THE PROBLEM:
Your task is to repeat exactly the lines below between the line holding "5. ball_status setter" and the line holding "Run the following", inclusive, and only those.

Rendered images with source text:

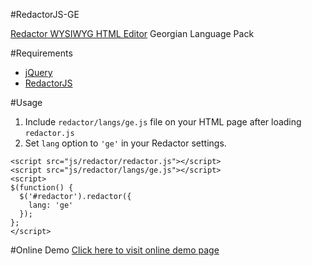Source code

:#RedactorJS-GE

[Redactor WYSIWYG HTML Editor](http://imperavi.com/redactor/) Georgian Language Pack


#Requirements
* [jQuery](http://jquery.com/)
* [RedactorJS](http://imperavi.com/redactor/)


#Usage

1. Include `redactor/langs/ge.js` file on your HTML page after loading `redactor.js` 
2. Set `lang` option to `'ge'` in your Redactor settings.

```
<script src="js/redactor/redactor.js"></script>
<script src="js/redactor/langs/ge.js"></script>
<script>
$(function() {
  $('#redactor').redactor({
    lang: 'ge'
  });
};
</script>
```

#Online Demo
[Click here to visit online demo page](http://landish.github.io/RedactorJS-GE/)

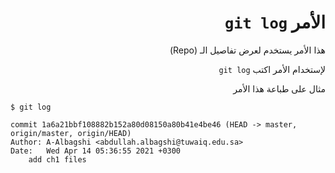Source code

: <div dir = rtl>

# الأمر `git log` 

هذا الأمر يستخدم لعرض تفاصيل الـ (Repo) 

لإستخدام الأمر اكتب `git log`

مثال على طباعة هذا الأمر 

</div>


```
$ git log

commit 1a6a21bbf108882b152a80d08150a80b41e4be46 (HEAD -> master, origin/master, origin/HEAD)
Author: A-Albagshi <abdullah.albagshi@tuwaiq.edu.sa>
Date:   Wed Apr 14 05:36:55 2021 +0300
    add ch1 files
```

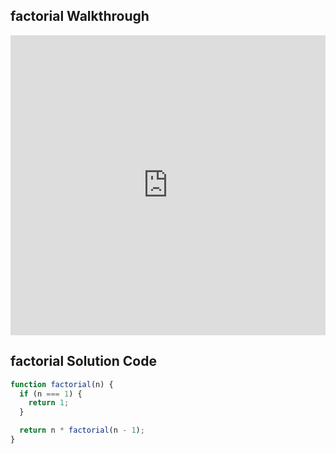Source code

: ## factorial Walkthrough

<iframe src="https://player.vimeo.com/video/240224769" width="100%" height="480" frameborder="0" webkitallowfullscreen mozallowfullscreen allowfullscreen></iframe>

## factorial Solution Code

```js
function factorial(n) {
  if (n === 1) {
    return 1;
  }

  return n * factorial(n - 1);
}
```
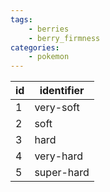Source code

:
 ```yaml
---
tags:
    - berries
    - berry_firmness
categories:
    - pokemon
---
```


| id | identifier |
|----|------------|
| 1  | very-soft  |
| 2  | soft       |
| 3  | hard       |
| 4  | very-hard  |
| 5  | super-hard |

...

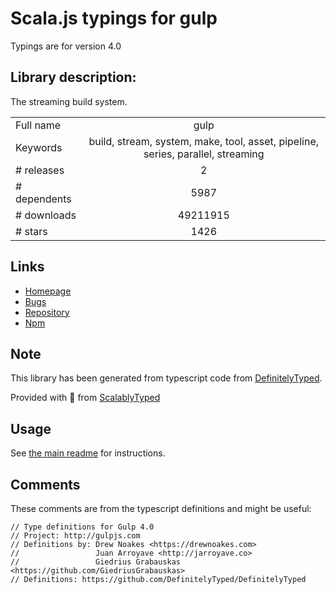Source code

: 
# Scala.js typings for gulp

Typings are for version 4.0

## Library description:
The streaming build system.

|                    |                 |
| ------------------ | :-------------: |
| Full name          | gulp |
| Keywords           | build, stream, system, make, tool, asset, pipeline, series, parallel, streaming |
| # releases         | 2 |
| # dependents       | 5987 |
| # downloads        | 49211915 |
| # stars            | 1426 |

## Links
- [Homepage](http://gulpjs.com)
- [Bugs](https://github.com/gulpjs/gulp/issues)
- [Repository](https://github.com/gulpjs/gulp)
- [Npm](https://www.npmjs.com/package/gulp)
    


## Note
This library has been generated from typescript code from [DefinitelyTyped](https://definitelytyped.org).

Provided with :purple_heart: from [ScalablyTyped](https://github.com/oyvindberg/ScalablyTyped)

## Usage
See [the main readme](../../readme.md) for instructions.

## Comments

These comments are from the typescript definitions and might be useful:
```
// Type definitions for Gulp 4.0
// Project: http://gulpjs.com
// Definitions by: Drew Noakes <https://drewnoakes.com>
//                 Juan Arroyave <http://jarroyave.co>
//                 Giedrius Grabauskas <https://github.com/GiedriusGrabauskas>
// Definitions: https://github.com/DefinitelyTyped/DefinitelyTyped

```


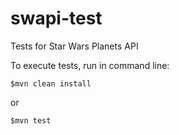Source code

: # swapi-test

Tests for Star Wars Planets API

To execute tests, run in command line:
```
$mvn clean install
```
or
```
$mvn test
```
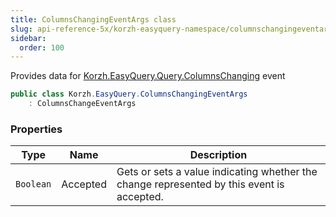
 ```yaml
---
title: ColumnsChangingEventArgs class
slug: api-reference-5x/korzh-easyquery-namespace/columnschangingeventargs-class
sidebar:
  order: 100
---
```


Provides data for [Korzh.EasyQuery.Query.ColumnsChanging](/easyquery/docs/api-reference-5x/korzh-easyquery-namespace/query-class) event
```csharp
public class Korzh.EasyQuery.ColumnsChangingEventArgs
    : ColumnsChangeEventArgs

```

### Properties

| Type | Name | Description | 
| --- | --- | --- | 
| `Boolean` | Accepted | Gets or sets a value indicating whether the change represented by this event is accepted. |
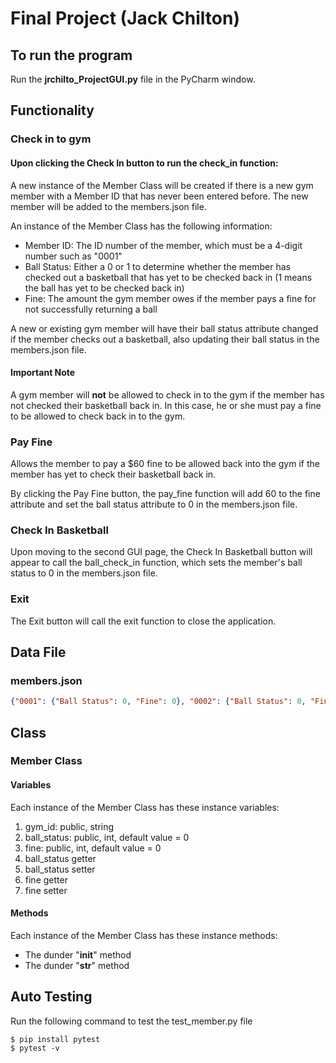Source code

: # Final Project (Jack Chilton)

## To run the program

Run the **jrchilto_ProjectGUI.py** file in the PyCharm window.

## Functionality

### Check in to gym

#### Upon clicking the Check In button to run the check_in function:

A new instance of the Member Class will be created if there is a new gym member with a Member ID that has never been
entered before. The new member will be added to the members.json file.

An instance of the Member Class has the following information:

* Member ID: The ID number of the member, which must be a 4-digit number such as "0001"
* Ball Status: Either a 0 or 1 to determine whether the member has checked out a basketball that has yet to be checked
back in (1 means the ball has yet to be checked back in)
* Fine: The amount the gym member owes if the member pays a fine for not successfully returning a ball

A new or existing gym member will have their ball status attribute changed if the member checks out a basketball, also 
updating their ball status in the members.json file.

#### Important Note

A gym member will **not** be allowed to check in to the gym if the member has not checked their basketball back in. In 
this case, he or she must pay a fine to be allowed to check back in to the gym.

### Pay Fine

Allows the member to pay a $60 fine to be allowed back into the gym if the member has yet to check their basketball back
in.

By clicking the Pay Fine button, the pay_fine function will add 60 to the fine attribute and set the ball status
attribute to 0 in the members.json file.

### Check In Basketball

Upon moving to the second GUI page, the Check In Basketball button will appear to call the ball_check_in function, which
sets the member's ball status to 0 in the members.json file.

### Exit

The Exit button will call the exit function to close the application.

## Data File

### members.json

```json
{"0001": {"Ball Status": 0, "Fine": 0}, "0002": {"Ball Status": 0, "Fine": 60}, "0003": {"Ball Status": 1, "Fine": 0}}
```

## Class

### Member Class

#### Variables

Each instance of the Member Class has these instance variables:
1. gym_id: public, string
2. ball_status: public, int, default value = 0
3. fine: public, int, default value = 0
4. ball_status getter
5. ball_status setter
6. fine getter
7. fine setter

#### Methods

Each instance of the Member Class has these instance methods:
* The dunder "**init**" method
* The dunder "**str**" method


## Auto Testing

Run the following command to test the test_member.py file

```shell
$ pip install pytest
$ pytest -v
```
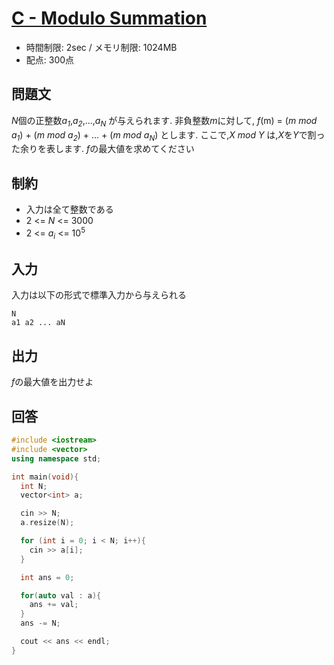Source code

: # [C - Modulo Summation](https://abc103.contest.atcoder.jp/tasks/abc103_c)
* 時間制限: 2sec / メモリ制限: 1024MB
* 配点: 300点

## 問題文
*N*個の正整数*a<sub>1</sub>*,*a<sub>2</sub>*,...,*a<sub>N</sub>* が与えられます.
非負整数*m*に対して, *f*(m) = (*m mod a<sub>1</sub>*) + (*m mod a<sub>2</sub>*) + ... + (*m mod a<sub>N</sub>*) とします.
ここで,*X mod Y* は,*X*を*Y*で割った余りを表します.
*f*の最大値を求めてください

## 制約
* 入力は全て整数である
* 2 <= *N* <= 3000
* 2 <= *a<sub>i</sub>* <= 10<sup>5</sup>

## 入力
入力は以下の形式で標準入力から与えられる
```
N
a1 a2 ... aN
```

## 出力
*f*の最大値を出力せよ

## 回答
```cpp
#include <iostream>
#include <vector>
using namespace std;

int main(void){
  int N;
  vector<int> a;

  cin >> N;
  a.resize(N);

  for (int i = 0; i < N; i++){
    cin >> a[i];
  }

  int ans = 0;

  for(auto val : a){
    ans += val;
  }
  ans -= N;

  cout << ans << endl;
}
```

--

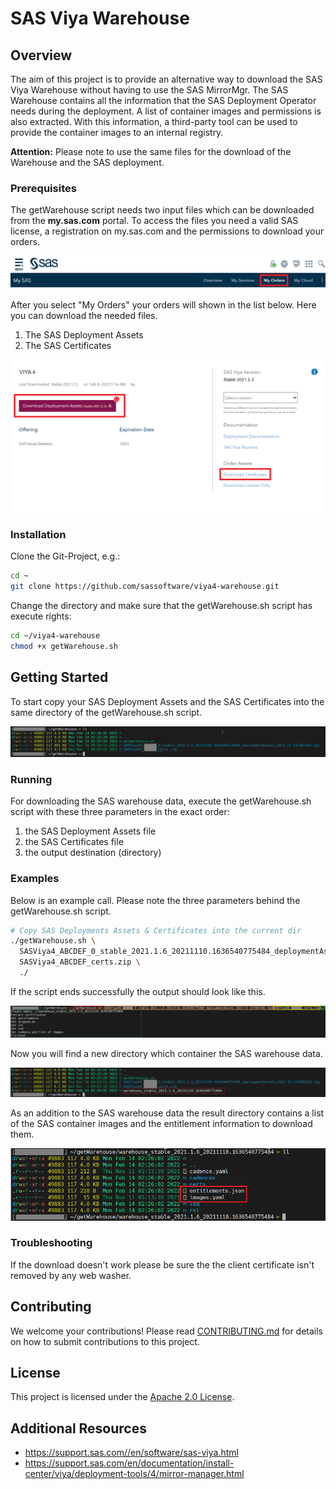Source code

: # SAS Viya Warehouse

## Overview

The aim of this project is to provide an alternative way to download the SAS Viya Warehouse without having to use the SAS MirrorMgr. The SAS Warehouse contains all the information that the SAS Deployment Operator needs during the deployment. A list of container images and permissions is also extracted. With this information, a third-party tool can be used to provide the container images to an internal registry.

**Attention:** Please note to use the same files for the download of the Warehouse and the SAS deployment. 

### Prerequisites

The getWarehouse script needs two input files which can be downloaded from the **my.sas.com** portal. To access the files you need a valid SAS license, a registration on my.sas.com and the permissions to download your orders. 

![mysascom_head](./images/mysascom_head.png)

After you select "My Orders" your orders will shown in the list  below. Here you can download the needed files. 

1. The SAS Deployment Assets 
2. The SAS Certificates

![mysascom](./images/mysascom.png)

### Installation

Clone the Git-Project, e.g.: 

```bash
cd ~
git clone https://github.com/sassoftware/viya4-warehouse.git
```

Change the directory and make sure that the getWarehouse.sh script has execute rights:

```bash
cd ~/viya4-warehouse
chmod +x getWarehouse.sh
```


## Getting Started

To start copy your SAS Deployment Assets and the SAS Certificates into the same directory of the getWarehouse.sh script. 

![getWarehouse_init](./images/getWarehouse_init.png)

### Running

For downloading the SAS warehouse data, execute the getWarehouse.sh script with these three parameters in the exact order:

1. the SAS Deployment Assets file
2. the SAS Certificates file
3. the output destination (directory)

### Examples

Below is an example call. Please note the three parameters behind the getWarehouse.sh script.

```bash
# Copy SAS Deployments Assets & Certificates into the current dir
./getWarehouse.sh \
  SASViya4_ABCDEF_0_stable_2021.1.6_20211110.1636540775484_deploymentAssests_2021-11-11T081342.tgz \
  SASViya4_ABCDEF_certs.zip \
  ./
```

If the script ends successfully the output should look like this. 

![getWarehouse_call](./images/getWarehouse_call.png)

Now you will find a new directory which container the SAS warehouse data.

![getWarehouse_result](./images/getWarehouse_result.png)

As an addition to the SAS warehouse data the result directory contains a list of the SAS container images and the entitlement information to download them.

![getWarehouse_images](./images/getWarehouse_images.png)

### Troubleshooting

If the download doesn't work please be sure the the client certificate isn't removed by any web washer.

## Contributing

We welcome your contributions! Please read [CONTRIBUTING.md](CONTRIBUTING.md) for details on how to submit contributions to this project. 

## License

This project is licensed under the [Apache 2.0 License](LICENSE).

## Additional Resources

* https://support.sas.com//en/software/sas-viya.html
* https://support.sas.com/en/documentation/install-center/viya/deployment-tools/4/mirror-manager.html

SOLUTION TO THE EXERCISE:
5. ball_status setter
6. fine getter
7. fine setter

#### Methods

Each instance of the Member Class has these instance methods:
* The dunder "**init**" method
* The dunder "**str**" method


## Auto Testing

Run the following command to test the test_member.py file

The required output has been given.